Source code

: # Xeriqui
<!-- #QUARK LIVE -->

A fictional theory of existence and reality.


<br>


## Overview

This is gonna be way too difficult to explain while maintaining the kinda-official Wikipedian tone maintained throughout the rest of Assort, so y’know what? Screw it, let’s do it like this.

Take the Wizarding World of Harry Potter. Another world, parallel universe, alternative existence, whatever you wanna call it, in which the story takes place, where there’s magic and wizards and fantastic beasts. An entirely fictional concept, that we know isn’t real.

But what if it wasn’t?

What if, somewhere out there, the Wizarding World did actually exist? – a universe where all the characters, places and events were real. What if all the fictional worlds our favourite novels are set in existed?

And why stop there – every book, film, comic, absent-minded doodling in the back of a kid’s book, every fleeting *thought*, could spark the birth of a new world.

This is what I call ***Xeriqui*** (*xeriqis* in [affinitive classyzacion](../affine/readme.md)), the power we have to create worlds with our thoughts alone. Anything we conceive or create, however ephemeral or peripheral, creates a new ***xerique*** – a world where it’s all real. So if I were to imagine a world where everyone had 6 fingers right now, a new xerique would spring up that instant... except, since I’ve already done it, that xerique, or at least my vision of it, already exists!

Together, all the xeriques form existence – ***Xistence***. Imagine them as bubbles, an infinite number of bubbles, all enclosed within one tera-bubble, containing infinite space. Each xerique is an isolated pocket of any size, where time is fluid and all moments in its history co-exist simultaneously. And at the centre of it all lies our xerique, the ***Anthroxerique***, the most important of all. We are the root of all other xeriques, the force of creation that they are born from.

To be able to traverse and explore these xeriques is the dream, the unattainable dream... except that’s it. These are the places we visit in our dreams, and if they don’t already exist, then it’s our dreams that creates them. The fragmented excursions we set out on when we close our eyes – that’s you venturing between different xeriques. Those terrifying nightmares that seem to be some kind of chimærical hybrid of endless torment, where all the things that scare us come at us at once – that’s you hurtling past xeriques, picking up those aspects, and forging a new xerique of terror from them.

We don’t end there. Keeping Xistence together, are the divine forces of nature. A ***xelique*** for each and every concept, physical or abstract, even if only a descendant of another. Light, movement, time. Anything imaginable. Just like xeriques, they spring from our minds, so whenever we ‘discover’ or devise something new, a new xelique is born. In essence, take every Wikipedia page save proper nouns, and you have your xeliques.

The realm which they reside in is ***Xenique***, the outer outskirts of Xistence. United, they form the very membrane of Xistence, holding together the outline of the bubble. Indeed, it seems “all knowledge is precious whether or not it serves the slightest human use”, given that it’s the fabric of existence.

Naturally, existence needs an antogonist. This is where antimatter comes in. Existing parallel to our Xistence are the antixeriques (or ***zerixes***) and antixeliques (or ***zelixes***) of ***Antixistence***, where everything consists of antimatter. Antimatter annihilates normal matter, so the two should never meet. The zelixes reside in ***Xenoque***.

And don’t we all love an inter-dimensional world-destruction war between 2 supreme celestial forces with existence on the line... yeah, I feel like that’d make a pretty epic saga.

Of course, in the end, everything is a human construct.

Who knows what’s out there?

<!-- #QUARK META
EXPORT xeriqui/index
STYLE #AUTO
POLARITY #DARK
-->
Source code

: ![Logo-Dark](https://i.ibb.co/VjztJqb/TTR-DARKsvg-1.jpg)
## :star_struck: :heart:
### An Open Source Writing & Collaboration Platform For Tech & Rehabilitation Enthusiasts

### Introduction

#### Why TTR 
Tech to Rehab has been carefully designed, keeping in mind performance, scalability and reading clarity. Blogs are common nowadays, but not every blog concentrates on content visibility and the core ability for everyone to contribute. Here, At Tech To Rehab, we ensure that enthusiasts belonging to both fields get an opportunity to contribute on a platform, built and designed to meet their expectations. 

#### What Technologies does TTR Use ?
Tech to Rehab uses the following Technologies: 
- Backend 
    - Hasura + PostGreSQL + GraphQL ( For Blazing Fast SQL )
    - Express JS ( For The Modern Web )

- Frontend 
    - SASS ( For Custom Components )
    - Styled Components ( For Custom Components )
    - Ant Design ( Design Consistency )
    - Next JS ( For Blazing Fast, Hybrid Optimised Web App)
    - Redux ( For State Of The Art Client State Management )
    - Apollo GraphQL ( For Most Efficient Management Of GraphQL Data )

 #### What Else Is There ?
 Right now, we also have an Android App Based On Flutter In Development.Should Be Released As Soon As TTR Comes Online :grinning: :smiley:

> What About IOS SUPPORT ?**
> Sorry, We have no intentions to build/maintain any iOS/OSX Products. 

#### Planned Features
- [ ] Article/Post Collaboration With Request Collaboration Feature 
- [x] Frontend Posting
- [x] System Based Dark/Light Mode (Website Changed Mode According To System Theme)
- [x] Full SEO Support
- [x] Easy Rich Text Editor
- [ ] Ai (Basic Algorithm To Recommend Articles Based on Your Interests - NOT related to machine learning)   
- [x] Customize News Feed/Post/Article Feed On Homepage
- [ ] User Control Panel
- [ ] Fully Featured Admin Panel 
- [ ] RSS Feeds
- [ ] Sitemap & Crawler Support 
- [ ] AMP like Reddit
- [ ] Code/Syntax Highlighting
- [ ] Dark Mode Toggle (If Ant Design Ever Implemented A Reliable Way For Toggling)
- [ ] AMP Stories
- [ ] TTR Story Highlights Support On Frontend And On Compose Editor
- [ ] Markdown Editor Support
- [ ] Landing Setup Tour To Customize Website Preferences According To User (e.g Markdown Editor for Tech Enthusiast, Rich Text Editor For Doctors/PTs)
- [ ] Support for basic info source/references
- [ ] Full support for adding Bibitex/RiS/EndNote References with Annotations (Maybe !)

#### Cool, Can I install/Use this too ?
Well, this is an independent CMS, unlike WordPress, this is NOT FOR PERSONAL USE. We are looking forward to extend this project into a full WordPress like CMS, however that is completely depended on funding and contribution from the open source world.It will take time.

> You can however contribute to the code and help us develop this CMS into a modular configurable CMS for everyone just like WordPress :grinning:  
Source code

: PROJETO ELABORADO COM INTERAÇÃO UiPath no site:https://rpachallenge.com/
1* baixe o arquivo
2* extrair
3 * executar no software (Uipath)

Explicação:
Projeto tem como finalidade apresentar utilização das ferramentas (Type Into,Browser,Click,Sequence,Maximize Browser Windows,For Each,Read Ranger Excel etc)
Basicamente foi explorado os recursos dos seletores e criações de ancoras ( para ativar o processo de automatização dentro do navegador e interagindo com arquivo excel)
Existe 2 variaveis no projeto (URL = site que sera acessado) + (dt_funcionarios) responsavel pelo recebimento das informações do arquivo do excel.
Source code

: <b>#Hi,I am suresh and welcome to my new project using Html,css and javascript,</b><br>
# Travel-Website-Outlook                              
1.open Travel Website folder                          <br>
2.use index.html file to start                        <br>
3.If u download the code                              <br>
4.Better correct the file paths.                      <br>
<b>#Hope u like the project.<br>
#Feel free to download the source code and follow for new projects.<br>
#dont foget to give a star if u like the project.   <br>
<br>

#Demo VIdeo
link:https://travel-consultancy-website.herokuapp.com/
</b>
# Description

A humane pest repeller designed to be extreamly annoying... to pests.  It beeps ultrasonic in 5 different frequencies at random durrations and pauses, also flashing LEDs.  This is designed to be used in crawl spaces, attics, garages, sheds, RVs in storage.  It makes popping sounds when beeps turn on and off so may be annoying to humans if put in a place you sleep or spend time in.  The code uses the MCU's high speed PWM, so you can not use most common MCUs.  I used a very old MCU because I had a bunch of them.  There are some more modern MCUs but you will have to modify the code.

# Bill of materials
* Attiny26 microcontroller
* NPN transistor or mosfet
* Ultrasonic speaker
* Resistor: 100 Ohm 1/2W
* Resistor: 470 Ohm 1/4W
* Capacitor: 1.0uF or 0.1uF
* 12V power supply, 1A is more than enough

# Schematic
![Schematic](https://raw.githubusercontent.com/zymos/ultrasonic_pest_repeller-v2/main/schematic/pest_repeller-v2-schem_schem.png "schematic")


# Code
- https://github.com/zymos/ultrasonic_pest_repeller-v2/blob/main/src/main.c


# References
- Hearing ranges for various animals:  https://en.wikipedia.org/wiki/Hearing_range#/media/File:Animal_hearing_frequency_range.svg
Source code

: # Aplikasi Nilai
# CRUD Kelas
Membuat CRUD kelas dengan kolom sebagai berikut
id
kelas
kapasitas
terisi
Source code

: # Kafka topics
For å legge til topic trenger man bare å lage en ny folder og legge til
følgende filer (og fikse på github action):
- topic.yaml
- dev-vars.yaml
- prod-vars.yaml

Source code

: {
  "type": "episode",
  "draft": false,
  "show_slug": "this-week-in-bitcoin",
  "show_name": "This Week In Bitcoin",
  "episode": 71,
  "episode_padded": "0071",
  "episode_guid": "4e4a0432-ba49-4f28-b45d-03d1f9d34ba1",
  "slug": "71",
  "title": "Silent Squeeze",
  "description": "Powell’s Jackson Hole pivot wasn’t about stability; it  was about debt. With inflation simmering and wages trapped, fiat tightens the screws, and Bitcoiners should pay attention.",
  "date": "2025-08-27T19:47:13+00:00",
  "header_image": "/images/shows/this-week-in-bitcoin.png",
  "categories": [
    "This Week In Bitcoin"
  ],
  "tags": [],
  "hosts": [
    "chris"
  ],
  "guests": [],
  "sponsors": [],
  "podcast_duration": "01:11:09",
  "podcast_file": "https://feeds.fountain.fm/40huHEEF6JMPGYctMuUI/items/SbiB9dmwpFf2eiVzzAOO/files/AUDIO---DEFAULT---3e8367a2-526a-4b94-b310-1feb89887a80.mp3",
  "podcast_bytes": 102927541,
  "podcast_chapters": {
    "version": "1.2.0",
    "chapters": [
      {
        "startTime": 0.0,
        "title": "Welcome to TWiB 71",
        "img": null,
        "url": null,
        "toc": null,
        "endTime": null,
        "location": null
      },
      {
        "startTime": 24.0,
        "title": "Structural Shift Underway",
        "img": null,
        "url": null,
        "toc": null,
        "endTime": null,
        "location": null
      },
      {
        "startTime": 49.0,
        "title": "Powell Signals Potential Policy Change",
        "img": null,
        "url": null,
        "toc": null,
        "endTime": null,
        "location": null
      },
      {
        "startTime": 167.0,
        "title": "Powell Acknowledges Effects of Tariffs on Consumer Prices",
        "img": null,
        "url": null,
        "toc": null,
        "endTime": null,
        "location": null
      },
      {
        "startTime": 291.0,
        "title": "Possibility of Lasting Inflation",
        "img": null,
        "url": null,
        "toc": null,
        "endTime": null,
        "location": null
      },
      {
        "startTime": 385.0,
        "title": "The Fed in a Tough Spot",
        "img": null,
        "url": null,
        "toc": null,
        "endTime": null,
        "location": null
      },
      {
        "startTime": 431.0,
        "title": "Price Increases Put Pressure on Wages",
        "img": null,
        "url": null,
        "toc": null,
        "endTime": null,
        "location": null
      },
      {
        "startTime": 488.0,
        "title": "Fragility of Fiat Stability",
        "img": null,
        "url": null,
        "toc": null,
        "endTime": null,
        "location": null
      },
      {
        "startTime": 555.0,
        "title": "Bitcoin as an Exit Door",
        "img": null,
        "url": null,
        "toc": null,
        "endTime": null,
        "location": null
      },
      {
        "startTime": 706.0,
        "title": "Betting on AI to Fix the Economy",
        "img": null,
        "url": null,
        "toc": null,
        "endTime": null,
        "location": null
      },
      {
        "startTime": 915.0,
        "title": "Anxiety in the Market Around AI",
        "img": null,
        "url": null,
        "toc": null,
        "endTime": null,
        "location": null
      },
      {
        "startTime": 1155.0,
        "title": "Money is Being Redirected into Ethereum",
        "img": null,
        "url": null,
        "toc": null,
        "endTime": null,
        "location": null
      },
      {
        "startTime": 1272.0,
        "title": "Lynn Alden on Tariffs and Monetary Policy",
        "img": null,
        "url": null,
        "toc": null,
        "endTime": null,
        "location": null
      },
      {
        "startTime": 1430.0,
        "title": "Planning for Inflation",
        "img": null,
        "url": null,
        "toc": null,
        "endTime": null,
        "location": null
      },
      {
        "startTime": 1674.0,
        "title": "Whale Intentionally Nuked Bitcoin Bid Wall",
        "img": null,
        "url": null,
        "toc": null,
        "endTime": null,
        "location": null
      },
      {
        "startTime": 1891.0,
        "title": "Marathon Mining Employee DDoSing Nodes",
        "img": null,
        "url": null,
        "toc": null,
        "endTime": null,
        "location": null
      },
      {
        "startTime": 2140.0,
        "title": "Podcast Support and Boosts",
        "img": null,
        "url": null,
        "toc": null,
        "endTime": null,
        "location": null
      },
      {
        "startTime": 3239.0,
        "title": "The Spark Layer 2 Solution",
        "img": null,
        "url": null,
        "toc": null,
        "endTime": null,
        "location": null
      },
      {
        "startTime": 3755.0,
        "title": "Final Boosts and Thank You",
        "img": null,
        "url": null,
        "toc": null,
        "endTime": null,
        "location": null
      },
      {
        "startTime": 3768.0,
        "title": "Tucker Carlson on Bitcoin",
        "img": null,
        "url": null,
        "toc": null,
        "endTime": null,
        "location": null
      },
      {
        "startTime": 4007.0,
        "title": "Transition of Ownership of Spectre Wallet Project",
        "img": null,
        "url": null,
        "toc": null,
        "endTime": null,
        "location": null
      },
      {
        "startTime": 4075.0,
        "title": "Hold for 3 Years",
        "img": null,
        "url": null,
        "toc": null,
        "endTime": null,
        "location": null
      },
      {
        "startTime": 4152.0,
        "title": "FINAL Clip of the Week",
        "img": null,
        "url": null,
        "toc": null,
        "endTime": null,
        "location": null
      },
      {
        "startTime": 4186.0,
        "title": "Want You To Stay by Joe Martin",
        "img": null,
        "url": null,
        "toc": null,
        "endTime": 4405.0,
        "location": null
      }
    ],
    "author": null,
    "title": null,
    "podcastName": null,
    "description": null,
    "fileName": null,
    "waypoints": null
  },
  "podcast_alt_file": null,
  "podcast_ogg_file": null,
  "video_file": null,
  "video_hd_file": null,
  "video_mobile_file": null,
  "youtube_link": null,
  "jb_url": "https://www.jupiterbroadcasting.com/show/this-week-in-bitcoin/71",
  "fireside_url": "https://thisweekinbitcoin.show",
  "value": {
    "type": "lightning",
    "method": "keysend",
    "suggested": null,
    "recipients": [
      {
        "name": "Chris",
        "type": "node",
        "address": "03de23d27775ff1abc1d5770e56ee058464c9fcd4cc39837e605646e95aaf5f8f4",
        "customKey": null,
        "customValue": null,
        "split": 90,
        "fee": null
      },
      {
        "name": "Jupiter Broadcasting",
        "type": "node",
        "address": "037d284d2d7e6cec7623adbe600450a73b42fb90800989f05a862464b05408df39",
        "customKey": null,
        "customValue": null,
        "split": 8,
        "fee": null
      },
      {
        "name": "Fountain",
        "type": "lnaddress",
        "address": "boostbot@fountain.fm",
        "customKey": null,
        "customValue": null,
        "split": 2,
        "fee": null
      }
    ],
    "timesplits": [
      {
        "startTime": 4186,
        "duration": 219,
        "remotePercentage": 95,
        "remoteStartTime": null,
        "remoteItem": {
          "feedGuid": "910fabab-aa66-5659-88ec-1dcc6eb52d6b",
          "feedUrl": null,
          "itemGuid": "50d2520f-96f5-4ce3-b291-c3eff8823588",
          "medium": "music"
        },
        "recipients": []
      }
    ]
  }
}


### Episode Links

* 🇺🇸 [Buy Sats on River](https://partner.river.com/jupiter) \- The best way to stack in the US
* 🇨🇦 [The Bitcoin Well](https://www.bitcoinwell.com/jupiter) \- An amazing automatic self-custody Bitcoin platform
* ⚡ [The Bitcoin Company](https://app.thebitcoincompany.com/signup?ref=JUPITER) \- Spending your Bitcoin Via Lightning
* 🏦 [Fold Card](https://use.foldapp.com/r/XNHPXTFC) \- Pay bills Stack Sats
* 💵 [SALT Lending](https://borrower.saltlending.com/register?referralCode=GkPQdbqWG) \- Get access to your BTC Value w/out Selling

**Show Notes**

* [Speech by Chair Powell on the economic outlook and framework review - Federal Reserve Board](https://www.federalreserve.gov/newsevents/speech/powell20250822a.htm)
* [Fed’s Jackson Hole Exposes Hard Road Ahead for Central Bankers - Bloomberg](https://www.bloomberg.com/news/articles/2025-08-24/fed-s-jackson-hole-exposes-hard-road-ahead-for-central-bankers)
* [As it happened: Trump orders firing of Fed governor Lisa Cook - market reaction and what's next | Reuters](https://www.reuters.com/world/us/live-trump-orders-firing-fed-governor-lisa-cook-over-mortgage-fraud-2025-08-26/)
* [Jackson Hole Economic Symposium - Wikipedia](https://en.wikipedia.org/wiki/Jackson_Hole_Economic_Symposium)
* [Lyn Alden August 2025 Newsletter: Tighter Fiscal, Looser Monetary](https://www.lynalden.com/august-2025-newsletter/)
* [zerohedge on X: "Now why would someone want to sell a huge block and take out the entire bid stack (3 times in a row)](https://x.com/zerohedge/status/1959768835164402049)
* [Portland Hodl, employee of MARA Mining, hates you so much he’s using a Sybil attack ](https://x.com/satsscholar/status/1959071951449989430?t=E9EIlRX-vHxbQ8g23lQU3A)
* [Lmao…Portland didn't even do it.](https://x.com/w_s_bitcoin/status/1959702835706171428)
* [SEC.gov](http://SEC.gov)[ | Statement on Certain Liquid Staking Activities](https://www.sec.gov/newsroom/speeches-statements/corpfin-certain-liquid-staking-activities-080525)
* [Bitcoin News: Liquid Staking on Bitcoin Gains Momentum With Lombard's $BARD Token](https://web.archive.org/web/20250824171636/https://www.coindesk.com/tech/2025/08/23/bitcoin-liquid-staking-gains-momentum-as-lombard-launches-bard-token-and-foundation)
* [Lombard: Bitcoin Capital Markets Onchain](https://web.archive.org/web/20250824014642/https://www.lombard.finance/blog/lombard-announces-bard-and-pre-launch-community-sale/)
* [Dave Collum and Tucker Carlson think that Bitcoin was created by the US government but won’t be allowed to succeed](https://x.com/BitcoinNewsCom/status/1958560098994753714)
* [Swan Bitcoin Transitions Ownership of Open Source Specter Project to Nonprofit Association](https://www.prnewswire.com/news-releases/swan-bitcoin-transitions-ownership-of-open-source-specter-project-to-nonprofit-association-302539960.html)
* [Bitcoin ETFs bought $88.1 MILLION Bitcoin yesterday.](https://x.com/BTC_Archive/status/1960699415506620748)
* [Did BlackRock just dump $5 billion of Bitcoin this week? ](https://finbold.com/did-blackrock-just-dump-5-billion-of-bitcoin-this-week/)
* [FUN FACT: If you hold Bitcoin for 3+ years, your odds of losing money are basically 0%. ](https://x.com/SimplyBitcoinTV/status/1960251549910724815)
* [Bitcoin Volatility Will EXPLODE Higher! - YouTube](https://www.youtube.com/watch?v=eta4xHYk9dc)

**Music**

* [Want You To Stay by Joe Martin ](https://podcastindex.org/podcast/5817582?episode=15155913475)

----------

__Exercise aim__: Your answer must be the lines above from the one containing "2.use index.html file" to the one containing "more than enough", both included, restated word for word.

__Exercise answer__:
2.use index.html file to start                        <br>
3.If u download the code                              <br>
4.Better correct the file paths.                      <br>
<b>#Hope u like the project.<br>
#Feel free to download the source code and follow for new projects.<br>
#dont foget to give a star if u like the project.   <br>
<br>

#Demo VIdeo
link:https://travel-consultancy-website.herokuapp.com/
</b>
# Description

A humane pest repeller designed to be extreamly annoying... to pests.  It beeps ultrasonic in 5 different frequencies at random durrations and pauses, also flashing LEDs.  This is designed to be used in crawl spaces, attics, garages, sheds, RVs in storage.  It makes popping sounds when beeps turn on and off so may be annoying to humans if put in a place you sleep or spend time in.  The code uses the MCU's high speed PWM, so you can not use most common MCUs.  I used a very old MCU because I had a bunch of them.  There are some more modern MCUs but you will have to modify the code.

# Bill of materials
* Attiny26 microcontroller
* NPN transistor or mosfet
* Ultrasonic speaker
* Resistor: 100 Ohm 1/2W
* Resistor: 470 Ohm 1/4W
* Capacitor: 1.0uF or 0.1uF
* 12V power supply, 1A is more than enough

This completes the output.